I got colors that are half transparent. I used those codes in plots where I needed transparent colors. With the function `alpha()`

from the “scales” package, this is much easier and more straightforward:

```
plot(c(1, 1), c(0.5, 1.5),
pch = 19, cex = 10, ylim = c(-5, 10),
col = c(half.trans.blue, half.trans.red))
```

```
plot(c(1, 1), c(0.5, 1.5),
pch = 19, cex = 10, ylim = c(-5, 10),
col = alpha(c("blue", "red"), 0.5))
```

You just give `alpha()`

a vector of colors and a transparency value between 0 and 1 and it calculates the hex codes for you. You can also give it several transparency values if you want your colors to have different transparencies. I really like this and use it a lot.
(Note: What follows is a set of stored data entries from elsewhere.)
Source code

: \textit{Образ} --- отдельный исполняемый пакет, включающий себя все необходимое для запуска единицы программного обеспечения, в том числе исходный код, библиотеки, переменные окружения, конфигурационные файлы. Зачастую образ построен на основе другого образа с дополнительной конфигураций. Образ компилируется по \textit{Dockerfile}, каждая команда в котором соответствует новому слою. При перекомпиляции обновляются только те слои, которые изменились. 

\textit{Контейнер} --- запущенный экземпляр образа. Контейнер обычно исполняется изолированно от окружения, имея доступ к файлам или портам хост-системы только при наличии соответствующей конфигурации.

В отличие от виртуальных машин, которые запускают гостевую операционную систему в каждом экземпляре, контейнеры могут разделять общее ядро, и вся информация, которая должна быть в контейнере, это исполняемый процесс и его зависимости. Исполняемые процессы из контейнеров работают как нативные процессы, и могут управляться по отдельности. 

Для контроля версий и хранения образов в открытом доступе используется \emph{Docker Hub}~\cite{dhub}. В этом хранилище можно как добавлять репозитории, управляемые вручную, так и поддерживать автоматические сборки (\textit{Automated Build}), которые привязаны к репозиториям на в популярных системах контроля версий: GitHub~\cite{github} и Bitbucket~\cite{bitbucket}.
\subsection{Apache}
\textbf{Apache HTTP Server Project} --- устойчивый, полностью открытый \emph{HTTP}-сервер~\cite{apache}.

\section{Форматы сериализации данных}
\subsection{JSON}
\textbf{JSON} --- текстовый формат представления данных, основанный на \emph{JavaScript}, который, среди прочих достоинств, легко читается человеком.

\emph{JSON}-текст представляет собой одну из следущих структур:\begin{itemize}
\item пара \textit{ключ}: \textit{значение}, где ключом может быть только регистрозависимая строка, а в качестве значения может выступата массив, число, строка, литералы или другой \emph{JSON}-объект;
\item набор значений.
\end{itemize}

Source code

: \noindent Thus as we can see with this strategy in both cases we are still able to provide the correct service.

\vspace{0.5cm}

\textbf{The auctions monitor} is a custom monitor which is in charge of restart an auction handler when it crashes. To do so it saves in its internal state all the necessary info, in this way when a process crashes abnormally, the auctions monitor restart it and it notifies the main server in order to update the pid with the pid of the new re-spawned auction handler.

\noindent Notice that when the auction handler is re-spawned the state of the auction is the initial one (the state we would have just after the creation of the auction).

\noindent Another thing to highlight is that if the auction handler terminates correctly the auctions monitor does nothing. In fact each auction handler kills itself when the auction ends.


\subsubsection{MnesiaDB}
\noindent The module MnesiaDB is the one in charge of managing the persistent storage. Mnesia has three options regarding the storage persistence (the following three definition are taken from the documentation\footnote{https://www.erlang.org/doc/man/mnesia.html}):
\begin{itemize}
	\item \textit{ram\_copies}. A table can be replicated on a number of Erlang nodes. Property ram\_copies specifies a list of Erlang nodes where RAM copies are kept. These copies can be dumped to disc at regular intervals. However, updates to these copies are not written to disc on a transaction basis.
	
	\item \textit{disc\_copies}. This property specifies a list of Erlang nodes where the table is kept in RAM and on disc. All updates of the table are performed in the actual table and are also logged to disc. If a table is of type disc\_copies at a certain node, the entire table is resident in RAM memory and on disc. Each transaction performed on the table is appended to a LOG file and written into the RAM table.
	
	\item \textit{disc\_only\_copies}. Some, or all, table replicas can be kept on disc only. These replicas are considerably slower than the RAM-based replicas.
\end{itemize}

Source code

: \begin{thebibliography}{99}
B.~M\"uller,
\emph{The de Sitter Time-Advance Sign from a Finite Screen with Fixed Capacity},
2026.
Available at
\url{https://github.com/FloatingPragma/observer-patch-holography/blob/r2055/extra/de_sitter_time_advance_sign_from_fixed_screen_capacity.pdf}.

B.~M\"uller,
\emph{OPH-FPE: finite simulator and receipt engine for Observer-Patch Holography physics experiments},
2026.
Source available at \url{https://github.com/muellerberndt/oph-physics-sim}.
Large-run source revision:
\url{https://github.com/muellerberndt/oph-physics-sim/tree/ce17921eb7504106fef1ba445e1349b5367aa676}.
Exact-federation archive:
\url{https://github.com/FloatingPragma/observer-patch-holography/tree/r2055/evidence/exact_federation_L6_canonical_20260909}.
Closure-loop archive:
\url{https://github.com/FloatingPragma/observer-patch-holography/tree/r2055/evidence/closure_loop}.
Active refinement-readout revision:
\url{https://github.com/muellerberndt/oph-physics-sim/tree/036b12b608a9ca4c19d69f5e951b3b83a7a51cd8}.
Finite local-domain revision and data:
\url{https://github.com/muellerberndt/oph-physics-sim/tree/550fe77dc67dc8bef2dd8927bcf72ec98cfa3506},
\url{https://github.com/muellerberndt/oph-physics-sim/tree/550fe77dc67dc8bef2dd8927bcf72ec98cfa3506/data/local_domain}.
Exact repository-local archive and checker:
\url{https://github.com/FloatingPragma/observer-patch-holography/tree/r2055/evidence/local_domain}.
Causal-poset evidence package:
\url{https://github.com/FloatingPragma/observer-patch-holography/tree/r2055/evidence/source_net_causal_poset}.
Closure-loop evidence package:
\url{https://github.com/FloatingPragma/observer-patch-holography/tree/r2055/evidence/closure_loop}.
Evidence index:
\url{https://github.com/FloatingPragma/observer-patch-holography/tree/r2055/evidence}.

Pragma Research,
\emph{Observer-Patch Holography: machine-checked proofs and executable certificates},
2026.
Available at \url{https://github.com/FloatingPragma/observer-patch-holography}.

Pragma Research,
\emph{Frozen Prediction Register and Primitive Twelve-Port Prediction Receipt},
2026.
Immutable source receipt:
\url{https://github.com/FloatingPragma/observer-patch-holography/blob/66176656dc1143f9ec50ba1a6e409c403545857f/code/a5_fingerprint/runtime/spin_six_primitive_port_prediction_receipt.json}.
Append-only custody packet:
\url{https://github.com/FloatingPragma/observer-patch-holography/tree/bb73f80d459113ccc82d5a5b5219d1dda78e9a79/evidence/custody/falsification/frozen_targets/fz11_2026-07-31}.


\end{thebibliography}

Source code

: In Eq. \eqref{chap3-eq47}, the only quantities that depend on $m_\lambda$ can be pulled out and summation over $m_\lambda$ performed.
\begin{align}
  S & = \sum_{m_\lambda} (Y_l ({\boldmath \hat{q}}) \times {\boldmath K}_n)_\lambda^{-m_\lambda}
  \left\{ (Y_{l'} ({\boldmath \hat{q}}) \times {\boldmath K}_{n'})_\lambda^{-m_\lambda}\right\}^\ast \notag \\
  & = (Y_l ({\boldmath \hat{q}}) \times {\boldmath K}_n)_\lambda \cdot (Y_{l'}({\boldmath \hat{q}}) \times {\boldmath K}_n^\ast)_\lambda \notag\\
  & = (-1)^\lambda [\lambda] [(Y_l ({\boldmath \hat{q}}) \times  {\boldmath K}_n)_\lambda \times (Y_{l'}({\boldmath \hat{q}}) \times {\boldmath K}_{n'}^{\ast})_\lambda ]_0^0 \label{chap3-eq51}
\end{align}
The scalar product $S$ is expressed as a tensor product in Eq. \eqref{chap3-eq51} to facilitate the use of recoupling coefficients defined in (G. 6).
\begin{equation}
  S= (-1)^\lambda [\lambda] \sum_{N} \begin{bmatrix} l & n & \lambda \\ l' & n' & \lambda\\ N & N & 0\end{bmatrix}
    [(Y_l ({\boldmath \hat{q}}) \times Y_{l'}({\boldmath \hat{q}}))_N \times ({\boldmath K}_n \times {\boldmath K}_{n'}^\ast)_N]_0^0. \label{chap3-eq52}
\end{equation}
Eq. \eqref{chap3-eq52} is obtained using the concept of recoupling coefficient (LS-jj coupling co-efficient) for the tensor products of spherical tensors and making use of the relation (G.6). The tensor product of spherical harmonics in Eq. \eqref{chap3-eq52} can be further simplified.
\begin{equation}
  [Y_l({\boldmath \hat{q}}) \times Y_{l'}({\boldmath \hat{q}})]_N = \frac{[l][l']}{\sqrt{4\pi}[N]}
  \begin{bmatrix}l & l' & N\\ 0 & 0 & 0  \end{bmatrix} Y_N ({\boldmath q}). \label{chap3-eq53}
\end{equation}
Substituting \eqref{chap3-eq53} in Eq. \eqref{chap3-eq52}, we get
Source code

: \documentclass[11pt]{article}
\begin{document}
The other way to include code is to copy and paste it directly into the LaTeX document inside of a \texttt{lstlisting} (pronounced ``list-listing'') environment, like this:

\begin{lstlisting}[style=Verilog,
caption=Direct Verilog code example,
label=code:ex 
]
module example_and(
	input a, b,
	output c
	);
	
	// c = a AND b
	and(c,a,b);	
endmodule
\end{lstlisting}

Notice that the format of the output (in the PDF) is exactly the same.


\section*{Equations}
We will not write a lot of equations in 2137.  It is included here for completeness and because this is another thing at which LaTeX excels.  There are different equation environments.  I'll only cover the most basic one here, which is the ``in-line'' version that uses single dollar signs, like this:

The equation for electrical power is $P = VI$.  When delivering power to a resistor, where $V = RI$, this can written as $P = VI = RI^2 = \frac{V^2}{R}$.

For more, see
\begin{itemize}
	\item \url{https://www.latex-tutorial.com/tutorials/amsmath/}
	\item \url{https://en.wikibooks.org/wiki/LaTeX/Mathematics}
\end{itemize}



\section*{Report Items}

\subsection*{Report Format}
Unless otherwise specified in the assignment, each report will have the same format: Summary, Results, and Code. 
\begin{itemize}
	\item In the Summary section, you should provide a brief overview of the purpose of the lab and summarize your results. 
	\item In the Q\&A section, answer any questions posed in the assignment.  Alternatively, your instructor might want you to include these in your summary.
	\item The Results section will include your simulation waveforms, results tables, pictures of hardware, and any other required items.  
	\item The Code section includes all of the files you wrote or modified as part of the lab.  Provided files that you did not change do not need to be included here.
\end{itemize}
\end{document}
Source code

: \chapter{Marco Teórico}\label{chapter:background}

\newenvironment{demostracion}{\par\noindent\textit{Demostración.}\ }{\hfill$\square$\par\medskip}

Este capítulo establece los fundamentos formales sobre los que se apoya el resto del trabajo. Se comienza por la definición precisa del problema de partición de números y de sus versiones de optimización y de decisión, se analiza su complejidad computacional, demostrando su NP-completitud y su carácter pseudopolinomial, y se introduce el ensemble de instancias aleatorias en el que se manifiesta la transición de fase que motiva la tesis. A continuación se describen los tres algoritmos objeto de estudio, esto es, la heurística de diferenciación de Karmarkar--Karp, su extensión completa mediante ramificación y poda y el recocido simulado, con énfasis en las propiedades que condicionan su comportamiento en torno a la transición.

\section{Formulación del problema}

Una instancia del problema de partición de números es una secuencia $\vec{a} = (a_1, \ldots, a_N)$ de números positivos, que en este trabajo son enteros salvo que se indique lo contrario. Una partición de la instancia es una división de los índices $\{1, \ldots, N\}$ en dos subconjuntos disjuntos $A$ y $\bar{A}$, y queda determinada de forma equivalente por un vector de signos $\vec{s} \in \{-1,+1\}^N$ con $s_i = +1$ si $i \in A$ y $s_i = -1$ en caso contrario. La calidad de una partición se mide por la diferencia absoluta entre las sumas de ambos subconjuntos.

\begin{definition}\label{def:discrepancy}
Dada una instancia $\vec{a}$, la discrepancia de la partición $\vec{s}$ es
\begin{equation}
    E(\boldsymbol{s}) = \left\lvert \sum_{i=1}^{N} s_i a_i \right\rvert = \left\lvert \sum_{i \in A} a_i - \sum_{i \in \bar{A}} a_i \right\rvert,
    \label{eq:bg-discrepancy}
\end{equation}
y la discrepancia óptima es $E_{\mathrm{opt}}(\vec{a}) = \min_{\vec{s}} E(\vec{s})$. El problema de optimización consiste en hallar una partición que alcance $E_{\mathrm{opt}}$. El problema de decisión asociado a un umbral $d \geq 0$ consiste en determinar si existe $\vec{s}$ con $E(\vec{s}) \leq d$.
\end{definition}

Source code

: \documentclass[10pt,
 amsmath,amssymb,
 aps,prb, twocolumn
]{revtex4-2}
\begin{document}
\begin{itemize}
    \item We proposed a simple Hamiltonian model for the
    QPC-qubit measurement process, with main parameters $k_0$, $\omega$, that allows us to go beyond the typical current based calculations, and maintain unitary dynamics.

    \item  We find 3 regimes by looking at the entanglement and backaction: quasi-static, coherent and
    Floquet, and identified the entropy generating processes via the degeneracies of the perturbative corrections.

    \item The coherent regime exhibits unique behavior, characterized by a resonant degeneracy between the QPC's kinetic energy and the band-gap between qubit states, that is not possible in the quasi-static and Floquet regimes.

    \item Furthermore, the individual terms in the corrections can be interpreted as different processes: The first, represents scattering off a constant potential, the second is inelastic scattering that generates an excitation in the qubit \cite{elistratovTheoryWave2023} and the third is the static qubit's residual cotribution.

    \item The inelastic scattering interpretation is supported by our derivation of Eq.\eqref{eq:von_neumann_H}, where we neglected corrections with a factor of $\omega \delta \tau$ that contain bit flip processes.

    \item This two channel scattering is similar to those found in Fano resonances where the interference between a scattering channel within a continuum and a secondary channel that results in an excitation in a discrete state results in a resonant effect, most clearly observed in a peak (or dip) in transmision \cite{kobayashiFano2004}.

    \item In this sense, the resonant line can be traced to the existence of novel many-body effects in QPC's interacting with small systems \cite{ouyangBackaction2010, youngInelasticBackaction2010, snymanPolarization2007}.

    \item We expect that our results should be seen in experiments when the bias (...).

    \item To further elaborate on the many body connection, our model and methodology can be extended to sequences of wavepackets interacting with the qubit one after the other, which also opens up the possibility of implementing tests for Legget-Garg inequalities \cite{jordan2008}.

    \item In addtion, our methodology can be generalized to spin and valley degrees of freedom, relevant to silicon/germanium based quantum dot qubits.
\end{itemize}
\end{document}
Remember, that you don’t have to load a package to use a function that’s in this package. You could simply use double colons to access a function in a package, e.g. `scales::alpha("blue", .5)`

.

As I said: There’s a lot more you can do with the “scales” package. I only described the few functions I am using the most. But please feel free to add other stuff in the comments. Bye!